Das Kapellsche im Leiderer Stadtweg
Laurentiuskirche in Aschaffenburg-Leider

Älteste Gebäudeteile sind in der heutigen evangelischen St. Lukaskirche erhalten, die Anfang des 14. Jahrhunderts als St. Laurentiuskapelle erbaut wurde und eine Filiale der Aschaffenburger Muttergottespfarrei war. Aus dem 15. Jahrhundert stammt das so genannte Siechenhaus, das mittelalterliche Pesthaus der Stadt. Die Bürger Aschaffenburgs verbannten die Lepra- und Pestkranken über den Main, an den Rand des damaligen Bauerndorfes Leider. Dieses „Sondersiechenhaus im Leiderer Feld“ (Leprosorum) wurde 1471 erstmals erwähnt. Im Protokollbuch des Stiftes St. Peter und Alexander zu Aschaffenburg ist unter dem 4. Juni 1574 eine zum Sondersiechenhaus gehörende Kapelle aufgeführt. Sie steht heute noch Ecke Leiderer Stadtweg/Kapellenstraße. Ein Bildstock aus dem 15. Jahrhundert einst am alten Wege nach Aschaffenburg, hat heute vor dem Eingang zum Leiderer Friedhof seine Aufstellung gefunden.

Am 1. März 1901 wurde Leider, damals noch ein selbstständiges Dorf, nach Aschaffenburg eingemeindet.[3]

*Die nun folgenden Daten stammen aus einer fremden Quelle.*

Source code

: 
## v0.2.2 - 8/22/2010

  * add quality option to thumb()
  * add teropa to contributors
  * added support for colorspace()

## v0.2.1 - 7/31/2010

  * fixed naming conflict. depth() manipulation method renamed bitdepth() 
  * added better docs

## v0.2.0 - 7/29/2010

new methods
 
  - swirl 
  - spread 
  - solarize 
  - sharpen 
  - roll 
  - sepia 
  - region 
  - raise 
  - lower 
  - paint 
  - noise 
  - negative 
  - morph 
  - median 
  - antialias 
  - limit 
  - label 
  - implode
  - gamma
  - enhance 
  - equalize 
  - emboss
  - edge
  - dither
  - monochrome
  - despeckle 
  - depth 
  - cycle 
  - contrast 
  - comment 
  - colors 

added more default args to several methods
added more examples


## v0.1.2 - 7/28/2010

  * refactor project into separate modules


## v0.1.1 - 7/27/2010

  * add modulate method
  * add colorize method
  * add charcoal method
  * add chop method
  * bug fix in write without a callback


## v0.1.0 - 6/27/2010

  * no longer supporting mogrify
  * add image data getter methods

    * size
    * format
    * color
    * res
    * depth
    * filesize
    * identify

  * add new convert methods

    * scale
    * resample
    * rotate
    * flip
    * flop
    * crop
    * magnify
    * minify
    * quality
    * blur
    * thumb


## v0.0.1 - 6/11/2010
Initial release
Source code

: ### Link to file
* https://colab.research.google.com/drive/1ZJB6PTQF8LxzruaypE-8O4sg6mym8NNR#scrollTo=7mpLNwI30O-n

1907 wurde das städtische Elektrizitätswerk in Leider errichtet. Erstmals wird Strom zur Beleuchtung mit Motorkraft erzeugt. Am 8. Oktober 1907 wird eine elektrische Straßenbeleuchtung im Stadtteil erprobt, während in der Stadt noch Gaslicht die Straßen beleuchtet.

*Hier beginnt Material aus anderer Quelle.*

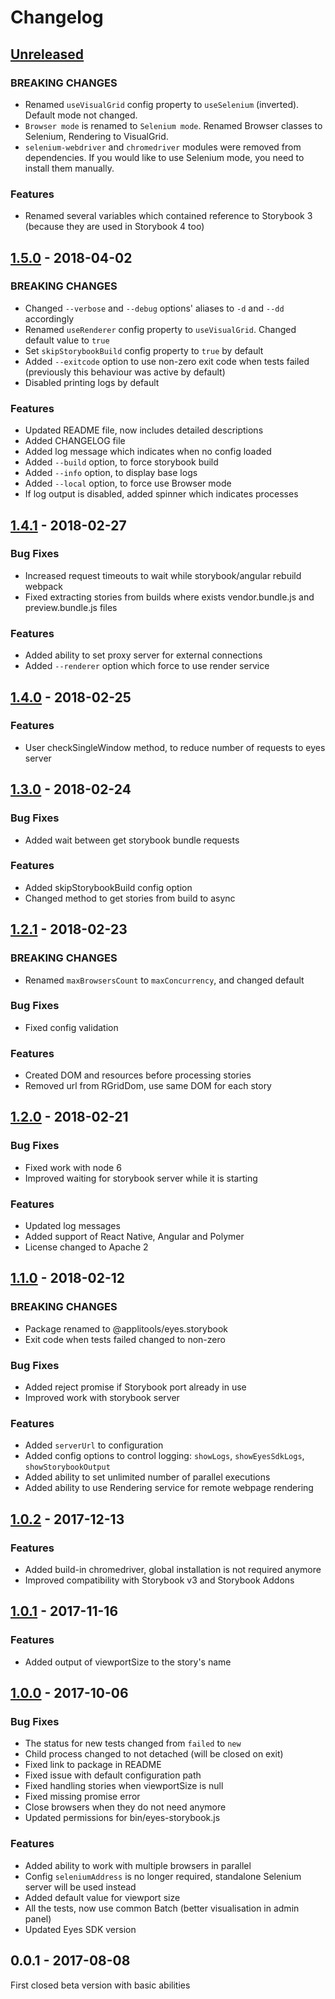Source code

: # Changelog

## [Unreleased](https://github.com/applitools/eyes.storybook/compare/v1.5.0...HEAD)
### BREAKING CHANGES
- Renamed `useVisualGrid` config property to `useSelenium` (inverted). Default mode not changed.
- `Browser mode` is renamed to `Selenium mode`. Renamed Browser classes to Selenium, Rendering to VisualGrid.
- `selenium-webdriver` and `chromedriver` modules were removed from dependencies. If you would like to use Selenium mode, you need to install them manually.

### Features
- Renamed several variables which contained reference to Storybook 3 (because they are used in Storybook 4 too)

## [1.5.0](https://github.com/applitools/eyes.storybook/compare/v1.4.1...v1.5.0) - 2018-04-02
### BREAKING CHANGES
- Changed `--verbose` and `--debug` options' aliases to `-d` and `--dd` accordingly
- Renamed `useRenderer` config property to `useVisualGrid`. Changed default value to `true`
- Set `skipStorybookBuild` config property to `true` by default
- Added `--exitcode` option to use non-zero exit code when tests failed (previously this behaviour was active by default)
- Disabled printing logs by default

### Features
- Updated README file, now includes detailed descriptions
- Added CHANGELOG file
- Added log message which indicates when no config loaded
- Added `--build` option, to force storybook build 
- Added `--info` option, to display base logs
- Added `--local` option, to force use Browser mode
- If log output is disabled, added spinner which indicates processes

## [1.4.1](https://github.com/applitools/eyes.storybook/compare/v1.4.0...v1.4.1) - 2018-02-27
### Bug Fixes
- Increased request timeouts to wait while storybook/angular rebuild webpack
- Fixed extracting stories from builds where exists vendor.bundle.js and preview.bundle.js files 

### Features
- Added ability to set proxy server for external connections
- Added `--renderer` option which force to use render service

## [1.4.0](https://github.com/applitools/eyes.storybook/compare/v1.3.0...v1.4.0) - 2018-02-25
### Features
- User checkSingleWindow method, to reduce number of requests to eyes server

## [1.3.0](https://github.com/applitools/eyes.storybook/compare/v1.2.1...v1.3.0) - 2018-02-24
### Bug Fixes
- Added wait between get storybook bundle requests

### Features
- Added skipStorybookBuild config option
- Changed method to get stories from build to async

## [1.2.1](https://github.com/applitools/eyes.storybook/compare/v1.2.0...v1.2.1) - 2018-02-23
### BREAKING CHANGES
- Renamed `maxBrowsersCount` to `maxConcurrency`, and changed default

### Bug Fixes
- Fixed config validation

### Features
- Created DOM and resources before processing stories
- Removed url from RGridDom, use same DOM for each story

## [1.2.0](https://github.com/applitools/eyes.storybook/compare/v1.1.0...v1.2.0) - 2018-02-21
### Bug Fixes
- Fixed work with node 6
- Improved waiting for storybook server while it is starting

### Features
- Updated log messages
- Added support of React Native, Angular and Polymer
- License changed to Apache 2

## [1.1.0](https://github.com/applitools/eyes.storybook/compare/v1.0.2...v1.1.0) - 2018-02-12
### BREAKING CHANGES
- Package renamed to @applitools/eyes.storybook
- Exit code when tests failed changed to non-zero

### Bug Fixes
- Added reject promise if Storybook port already in use
- Improved work with storybook server

### Features
- Added `serverUrl` to configuration
- Added config options to control logging: `showLogs`, `showEyesSdkLogs`, `showStorybookOutput`
- Added ability to set unlimited number of parallel executions
- Added ability to use Rendering service for remote webpage rendering

## [1.0.2](https://github.com/applitools/eyes.storybook/compare/v1.0.1...v1.0.2) - 2017-12-13
### Features
- Added build-in chromedriver, global installation is not required anymore
- Improved compatibility with Storybook v3 and Storybook Addons

## [1.0.1](https://github.com/applitools/eyes.storybook/compare/v1.0.0...v1.0.1) - 2017-11-16
### Features
- Added output of viewportSize to the story's name

## [1.0.0](https://github.com/applitools/eyes.storybook/compare/v0.0.1...v1.0.0) - 2017-10-06
### Bug Fixes
- The status for new tests changed from `failed` to `new`
- Child process changed to not detached (will be closed on exit)
- Fixed link to package in README
- Fixed issue with default configuration path
- Fixed handling stories when viewportSize is null
- Fixed missing promise error
- Close browsers when they do not need anymore
- Updated permissions for bin/eyes-storybook.js

### Features
- Added ability to work with multiple browsers in parallel
- Config `seleniumAddress` is no longer required, standalone Selenium server will be used instead
- Added default value for viewport size
- All the tests, now use common Batch (better visualisation in admin panel)
- Updated Eyes SDK version

## 0.0.1 - 2017-08-08
First closed beta version with basic abilities
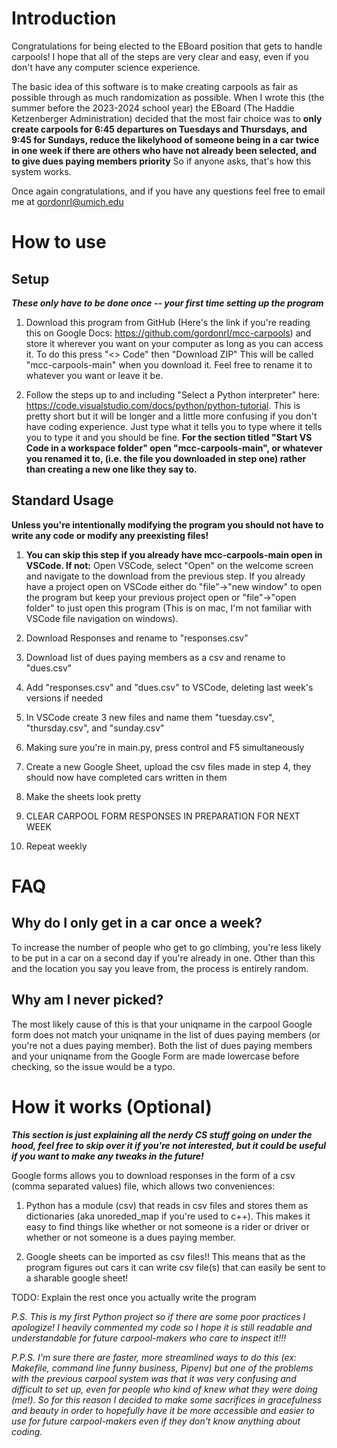 # Introduction

Congratulations for being elected to the EBoard position that gets to handle carpools!
I hope that all of the steps are very clear and easy, even if you don't have any computer science experience.

The basic idea of this software is to make creating carpools as fair as possible through as much randomization as possible. When I wrote this (the summer before the 2023-2024 school year) the EBoard (The Haddie Ketzenberger Administration) decided that the most fair choice was to **only create carpools for 6:45 departures on Tuesdays and Thursdays, and 9:45 for Sundays, reduce the likelyhood of someone being in a car twice in one week if there are others who have not already been selected, and to give dues paying members priority** So if anyone asks, that's how this system works.

Once again congratulations, and if you have any questions feel free to email me at gordonrl@umich.edu

# How to use
## Setup
***These only have to be done once -- your first time setting up the program***
1. Download this program from GitHub (Here's the link if you're reading this on Google Docs: https://github.com/gordonrl/mcc-carpools) and store it wherever you want on your computer as long as you can access it. To do this press "<> Code" then "Download ZIP" This will be called "mcc-carpools-main" when you download it. Feel free to rename it to whatever you want or leave it be.

2. Follow the steps up to and including "Select a Python interpreter" here: https://code.visualstudio.com/docs/python/python-tutorial. This is pretty short but it will be longer and a little more confusing if you don't have coding experience. Just type what it tells you to type where it tells you to type it and you should be fine. **For the section titled "Start VS Code in a workspace folder" open "mcc-carpools-main", or whatever you renamed it to, (i.e. the file you downloaded in step one) rather than creating a new one like they say to.**

## Standard Usage
**Unless you're intentionally modifying the program you should not have to write any code or modify any preexisting files!**

1. **You can skip this step if you already have mcc-carpools-main open in VSCode. If not:** Open VSCode, select "Open" on the welcome screen and navigate to the download from the previous step. If you already have a project open on VSCode either do "file"->"new window" to open the program but keep your previous project open or "file"->"open folder" to just open this program (This is on mac, I'm not familiar with VSCode file navigation on windows).

2. Download Responses and rename to "responses.csv"

3. Download list of dues paying members as a csv and rename to "dues.csv"

4. Add "responses.csv" and "dues.csv" to VSCode, deleting last week's versions if needed

5. In VSCode create 3 new files and name them "tuesday.csv", "thursday.csv", and "sunday.csv"

6. Making sure you're in main.py, press control and F5 simultaneously

7. Create a new Google Sheet, upload the csv files made in step 4, they should now have completed cars written in them

8. Make the sheets look pretty

9. CLEAR CARPOOL FORM RESPONSES IN PREPARATION FOR NEXT WEEK

10. Repeat weekly

# FAQ

## Why do I only get in a car once a week?
To increase the number of people who get to go climbing, you're less likely to be put in a car on a second day if you're already in one. Other than this and the location you say you leave from, the process is entirely random.

## Why am I never picked?
The most likely cause of this is that your uniqname in the carpool Google form does not match your uniqname in the list of dues paying members (or you're not a dues paying member). Both the list of dues paying members and your uniqname from the Google Form are made lowercase before checking, so the issue would be a typo.


# How it works (Optional)
***This section is just explaining all the nerdy CS stuff going on under the hood, feel free to skip over it if you're not interested, but it could be useful if you want to make any tweaks in the future!***

Google forms allows you to download responses in the form of a csv (comma separated values) file, which allows two conveniences:

1. Python has a module (csv) that reads in csv files and stores them as dictionaries (aka unoreded_map if you're used to c++). This makes it easy to find things like whether or not someone is a rider or driver or whether or not someone is a dues paying member.

2. Google sheets can be imported as csv files!! This means that as the program figures out cars it can write csv file(s) that can easily be sent to a sharable google sheet!


TODO: Explain the rest once you actually write the program

*P.S. This is my first Python project so if there are some poor practices I apologize! I heavily commented my code so I hope it is still readable and understandable for future carpool-makers who care to inspect it!!!*

*P.P.S. I'm sure there are faster, more streamlined ways to do this (ex: Makefile, command line funny business, Pipenv) but one of the problems with the previous carpool system was that it was very confusing and difficult to set up, even for people who kind of knew what they were doing (me!). So for this reason I decided to make some sacrifices in gracefulness and beauty in order to hopefully have it be more accessible and easier to use for future carpool-makers even if they don't know anything about coding.*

Gedenktafel für Pfarrer Krane

Dem aufstrebenden Stadtteil Leider mit seinem vor dem 1. Weltkrieg begonnenen und 1921 eingeweihten Staatshafen folgte 1923 der Neubau der St. Laurentiuskirche durch den 1. Pfarrer Friedrich Bruno Krane (1880-1944) zusammen mit den Frankfurter Architekten Hans und Christoph Rummel. Die Grundzüge der Planung, ein wuchtiger Turm, das große Ziegeldach und die auf Säulen ruhende Vorhalle konnten in den Krisenjahren der Republik 1921–1923 verwirklicht werden. Es war geplant den vereinfachten Turmhelm später zu einer achteckigen Kuppel auszubauen. Der Turmhelm blieb und das Provisorium wurde zum Wahrzeichen von Leider.

Einrichtungen

In Leider befindet sich das Schulzentrum Aschaffenburgs mit Berufsschule, dem Friedrich-Dessauer Gymnasium (ehemals „Oberrealschule für Jungen“), sowie den Aschaffenburger Staatlichen Realschulen für Mädchen und Jungen.

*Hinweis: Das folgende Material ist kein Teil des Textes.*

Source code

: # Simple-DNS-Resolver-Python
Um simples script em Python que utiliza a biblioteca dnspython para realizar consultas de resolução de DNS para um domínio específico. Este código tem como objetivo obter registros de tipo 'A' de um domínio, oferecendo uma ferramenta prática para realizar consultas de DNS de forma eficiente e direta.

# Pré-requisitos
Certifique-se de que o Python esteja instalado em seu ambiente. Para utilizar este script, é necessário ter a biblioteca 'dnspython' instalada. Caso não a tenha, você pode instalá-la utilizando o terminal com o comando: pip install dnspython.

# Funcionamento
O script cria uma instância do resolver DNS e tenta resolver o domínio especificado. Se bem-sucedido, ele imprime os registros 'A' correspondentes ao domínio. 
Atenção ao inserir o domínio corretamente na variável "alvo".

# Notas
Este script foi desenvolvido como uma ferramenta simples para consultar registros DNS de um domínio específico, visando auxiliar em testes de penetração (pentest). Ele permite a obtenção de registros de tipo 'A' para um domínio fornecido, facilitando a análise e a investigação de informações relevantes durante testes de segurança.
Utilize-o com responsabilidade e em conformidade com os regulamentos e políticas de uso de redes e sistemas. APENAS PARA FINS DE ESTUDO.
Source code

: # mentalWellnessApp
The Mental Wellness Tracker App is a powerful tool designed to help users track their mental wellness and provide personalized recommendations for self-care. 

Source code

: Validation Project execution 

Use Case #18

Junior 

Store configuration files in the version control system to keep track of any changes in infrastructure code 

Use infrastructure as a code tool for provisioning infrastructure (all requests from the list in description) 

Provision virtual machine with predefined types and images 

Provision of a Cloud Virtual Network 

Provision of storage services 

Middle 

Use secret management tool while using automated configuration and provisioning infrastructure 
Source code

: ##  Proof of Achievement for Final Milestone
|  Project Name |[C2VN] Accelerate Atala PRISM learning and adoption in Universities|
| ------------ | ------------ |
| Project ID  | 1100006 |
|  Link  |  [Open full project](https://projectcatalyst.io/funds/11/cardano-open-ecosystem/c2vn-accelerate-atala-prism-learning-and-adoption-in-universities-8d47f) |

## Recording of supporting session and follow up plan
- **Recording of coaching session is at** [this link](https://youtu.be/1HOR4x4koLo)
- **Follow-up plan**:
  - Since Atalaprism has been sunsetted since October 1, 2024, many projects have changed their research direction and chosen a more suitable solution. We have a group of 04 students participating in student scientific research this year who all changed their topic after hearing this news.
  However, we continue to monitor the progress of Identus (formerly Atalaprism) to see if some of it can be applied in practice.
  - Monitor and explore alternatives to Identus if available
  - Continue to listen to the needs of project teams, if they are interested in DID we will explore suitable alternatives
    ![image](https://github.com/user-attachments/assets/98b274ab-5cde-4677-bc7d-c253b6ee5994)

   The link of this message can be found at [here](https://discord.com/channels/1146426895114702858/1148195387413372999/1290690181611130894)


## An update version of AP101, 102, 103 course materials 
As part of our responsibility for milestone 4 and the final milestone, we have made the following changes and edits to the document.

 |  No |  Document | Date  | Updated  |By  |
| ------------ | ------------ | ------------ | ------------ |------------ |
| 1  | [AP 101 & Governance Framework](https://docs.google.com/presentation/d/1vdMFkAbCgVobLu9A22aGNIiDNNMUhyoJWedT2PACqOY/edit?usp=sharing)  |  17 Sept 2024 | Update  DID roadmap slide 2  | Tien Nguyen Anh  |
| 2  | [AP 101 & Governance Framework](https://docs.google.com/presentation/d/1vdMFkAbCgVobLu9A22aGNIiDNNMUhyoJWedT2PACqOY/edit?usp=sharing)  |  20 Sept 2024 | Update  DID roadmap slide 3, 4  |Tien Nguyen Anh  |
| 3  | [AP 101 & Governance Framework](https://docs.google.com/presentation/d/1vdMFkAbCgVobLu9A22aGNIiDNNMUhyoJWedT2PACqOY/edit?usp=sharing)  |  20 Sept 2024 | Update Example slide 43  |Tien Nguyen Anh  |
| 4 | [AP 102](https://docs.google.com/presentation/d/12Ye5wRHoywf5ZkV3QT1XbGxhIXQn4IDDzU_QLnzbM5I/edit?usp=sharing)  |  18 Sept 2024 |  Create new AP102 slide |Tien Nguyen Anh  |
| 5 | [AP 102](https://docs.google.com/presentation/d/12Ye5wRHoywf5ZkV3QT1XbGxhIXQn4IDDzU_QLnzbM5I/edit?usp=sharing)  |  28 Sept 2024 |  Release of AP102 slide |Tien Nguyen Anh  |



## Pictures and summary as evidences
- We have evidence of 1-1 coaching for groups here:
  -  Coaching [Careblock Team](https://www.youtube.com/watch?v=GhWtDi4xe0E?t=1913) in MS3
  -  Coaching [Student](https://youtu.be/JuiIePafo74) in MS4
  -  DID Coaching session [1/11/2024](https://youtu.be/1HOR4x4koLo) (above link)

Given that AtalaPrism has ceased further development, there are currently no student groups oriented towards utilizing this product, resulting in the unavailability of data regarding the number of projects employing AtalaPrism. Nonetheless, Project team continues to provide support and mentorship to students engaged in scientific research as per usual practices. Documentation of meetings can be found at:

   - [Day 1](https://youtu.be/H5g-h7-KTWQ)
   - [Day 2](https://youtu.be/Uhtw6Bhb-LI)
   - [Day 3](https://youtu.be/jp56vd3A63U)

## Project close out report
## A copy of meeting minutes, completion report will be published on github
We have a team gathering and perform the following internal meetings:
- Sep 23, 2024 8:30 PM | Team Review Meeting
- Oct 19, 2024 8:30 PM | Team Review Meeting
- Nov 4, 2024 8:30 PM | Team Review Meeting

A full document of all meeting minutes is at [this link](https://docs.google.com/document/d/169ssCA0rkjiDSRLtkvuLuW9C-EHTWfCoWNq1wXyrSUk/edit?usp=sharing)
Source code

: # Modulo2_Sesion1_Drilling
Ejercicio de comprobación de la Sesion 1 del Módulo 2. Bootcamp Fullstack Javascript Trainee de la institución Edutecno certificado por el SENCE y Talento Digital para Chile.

Außerdem existiert dort eine Grundschule (Erthalschule, erbaut 1958) sowie eine katholische Pfarrei und Kirche (St. Laurentius), erbaut um 1920). Das alte vierklassige Schulgebäude wurde zum Bürgerhaus umgebaut. Die daneben stehende ehemals katholische Kirche wurde nach dem Neubau von St. Laurentius dann zur evangelischen Kirche (St. Lukas). Das zwischen Lukaskirche und altem Schulgebäude, heute nicht mehr existierende alte Backhaus wurde nach dem Kriege abgerissen. Dort entstand die Polizeistation der Stadtpolizei Aschaffenburg bis zu deren Auflösung und Übernahme in die Bayerische Polizei am 1. Januar 1970.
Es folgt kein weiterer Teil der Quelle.